I don't think it's that mean, that's just nature sometimes. Like buying feeder goldfish for a bigger fish to eat. If you want a snail to live though, maybe consider getting a big snail for in your tank if you can find one. I have a mystery snail in my tank that's bigger than my betta, so he'd be pretty safe if Walter was of a mind to pester him. Thankfully nobody in the tank bothers the snail except when he's trying to eat an algae wafer.


----------



## Nicci Lu (Jan 7, 2013)

When I got a baby ramshorn as a hitchhiker, I couldn't bear to just kill it. So, I put him in my betta's tank fully expecting that he would become a betta treat. It's part of the natural cycle, and it seems a good thing to let bettas exercise their hunting instincts. Probably not so good for the snail, though. 

Strangely enough, my betta totally ignored the snail. I see him pop up from time to time.

I got some oto cats four days ago, and I got a kick out of watching my betta chase them around. For their part, the otos seem completely unconcerned. In fact, they seem to like to swim near him as if they're taunting him. Perhaps they know they're too fast for the big blue lumbering predator in their tank... My betta hardly chases them now, though. He likes to casually sidle up to them, all innocent-like. _Who me, a predator?_


----------



## registereduser (Jul 30, 2010)

He doesn't hate snails---he loves them....FOR DINNER :mrgreen:


----------



## Laki (Aug 24, 2011)

What kind of snail is it?? I found my bettas will attack snails that are small (ramshorn and pond snails) but my nerite has such small antennae and moves so slow they don't bother her at all. Don't even know she's there. 

I do have a single pond snail which I find every water change. Somehow my gravel vacuuming doesn't squat and kill it. There is not enough food for it to make babies though. 

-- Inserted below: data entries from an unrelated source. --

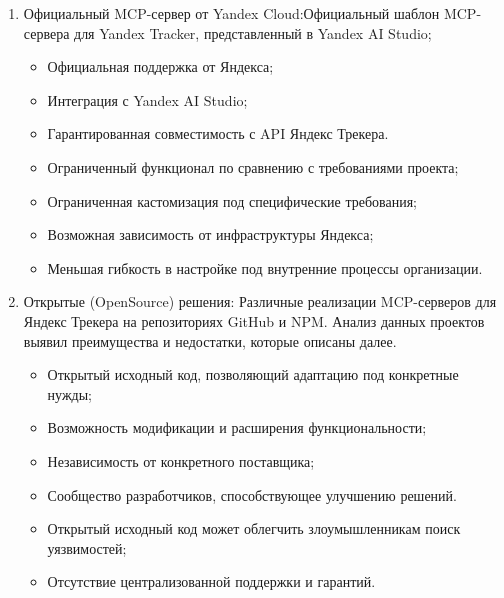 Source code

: \documentclass[utf8, russian]{eskdtext}
\begin{document}
\begin{enumerate}
\item{ Официальный MCP-сервер от Yandex Cloud:Официальный шаблон MCP-сервера для Yandex Tracker, представленный в Yandex AI Studio;}
 
\begin{itemize}
    \item Официальная поддержка от Яндекса;
    \item Интеграция с Yandex AI Studio;
    \item Гарантированная совместимость с API Яндекс Трекера.
\end{itemize}
 
\begin{itemize}
    \item Ограниченный функционал по сравнению с требованиями проекта;
    \item Ограниченная кастомизация под специфические требования;
    \item Возможная зависимость от инфраструктуры Яндекса;
    \item Меньшая гибкость в настройке под внутренние процессы организации.
\end{itemize}
 
\item{Открытые (OpenSource) решения:}
Различные реализации MCP-серверов для Яндекс Трекера на репозиториях GitHub и NPM. Анализ данных проектов выявил преимущества и недостатки, которые описаны далее.
 
\begin{itemize}
    \item Открытый исходный код, позволяющий адаптацию под конкретные нужды;
    \item Возможность модификации и расширения функциональности;
    \item Независимость от конкретного поставщика;
    \item Сообщество разработчиков, способствующее улучшению решений.
\end{itemize}
 
\begin{itemize}
    \item Открытый исходный код может облегчить злоумышленникам поиск уязвимостей;
    \item Отсутствие централизованной поддержки и гарантий.
\end{itemize}
\end{enumerate}
\end{document}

If you're worried about the snail (in case the betta picks off its eyes/antennae) then return it to the store for full refund or move it to another tank. Good luck!


----------



## itsuki (Jan 10, 2013)

weird thing about my veiltale betta. i bought 2 mystery snails. my betta nips the golden mystery snail but wont touch the blue mystery snail. the blue is slightly bigger but not by much. he hates malaysian trumpet snails too but my halfmoon double tail male is ok with both, but hates oto catfish (the veil is fine with them), so u just gotta mix and match and see who theyre compatible with.


----------



## redSunny806 (Jun 8, 2013)

Laki, when you said your nerite snail moves so slow, what kind of snail do you mean? I have a tiger nerite snail and it moves soo fast around my betta tank. And my betta Sunny keeps on attacking the snail just like what Angiemw said. One day, I found a white snail at a lake and took it home to put it in my tank. The funny thing is, my betta completely ignores the new white snail,he doesn't even look at the white snail even if it's bigger than my small tiger nerite snail.I had the nerite for a month now and still, Sunny always goes to the tiger nerite, he flares, nibbles on it, and beat his fins really fast for some reason. I'm sorta having the same problem too.


----------



## marblethebettasowner (Nov 28, 2017)

Hi, I'm having a small problem, I just put in two snails, both mystery, one blue, one black, and my poor betta just seems annoyed and agitated now. Does anyone know why?


----------